(Problem):
Beneath this instruction is a listing; print exactly the lines in it starting at the line that contains "AND RECOVERY PLAN" and going through the line that contains "- **Issue I Caused**: Date".

(Dataset extract):
++++++++++++++++++++

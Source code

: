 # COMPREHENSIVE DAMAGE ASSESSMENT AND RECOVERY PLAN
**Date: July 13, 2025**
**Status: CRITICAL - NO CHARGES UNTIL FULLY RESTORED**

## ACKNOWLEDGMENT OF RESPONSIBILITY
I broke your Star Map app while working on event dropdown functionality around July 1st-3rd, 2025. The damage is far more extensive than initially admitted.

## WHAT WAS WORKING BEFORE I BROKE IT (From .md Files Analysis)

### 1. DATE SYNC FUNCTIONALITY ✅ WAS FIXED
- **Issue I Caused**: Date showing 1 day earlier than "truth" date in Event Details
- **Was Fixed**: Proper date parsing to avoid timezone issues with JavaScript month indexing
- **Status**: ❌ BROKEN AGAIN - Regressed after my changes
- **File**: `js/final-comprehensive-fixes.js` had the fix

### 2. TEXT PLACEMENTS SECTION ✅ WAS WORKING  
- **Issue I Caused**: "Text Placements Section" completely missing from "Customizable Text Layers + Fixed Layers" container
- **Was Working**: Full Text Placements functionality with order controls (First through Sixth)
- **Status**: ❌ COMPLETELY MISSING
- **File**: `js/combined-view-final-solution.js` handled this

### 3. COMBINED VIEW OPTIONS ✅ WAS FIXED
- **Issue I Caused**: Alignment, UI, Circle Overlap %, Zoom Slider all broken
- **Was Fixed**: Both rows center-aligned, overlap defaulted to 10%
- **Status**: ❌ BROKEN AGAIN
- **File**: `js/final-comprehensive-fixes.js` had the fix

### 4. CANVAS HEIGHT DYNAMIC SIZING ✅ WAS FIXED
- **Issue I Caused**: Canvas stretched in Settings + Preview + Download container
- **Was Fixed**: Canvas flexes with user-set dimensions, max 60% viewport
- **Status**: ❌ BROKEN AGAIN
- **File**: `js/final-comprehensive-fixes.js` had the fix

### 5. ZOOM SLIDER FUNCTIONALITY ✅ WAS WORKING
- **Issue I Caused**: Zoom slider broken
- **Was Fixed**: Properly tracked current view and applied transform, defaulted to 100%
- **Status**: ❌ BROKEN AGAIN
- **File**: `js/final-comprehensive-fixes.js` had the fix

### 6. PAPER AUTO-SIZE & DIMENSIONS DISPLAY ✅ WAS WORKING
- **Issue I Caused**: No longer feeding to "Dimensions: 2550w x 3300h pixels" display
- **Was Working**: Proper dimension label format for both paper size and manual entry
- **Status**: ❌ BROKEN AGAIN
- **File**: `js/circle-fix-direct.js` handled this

++++++++++++++++++++

(Solution for this exercise):
: # COMPREHENSIVE DAMAGE ASSESSMENT AND RECOVERY PLAN
**Date: July 13, 2025**
**Status: CRITICAL - NO CHARGES UNTIL FULLY RESTORED**

## ACKNOWLEDGMENT OF RESPONSIBILITY
I broke your Star Map app while working on event dropdown functionality around July 1st-3rd, 2025. The damage is far more extensive than initially admitted.

## WHAT WAS WORKING BEFORE I BROKE IT (From .md Files Analysis)

### 1. DATE SYNC FUNCTIONALITY ✅ WAS FIXED
- **Issue I Caused**: Date showing 1 day earlier than "truth" date in Event Details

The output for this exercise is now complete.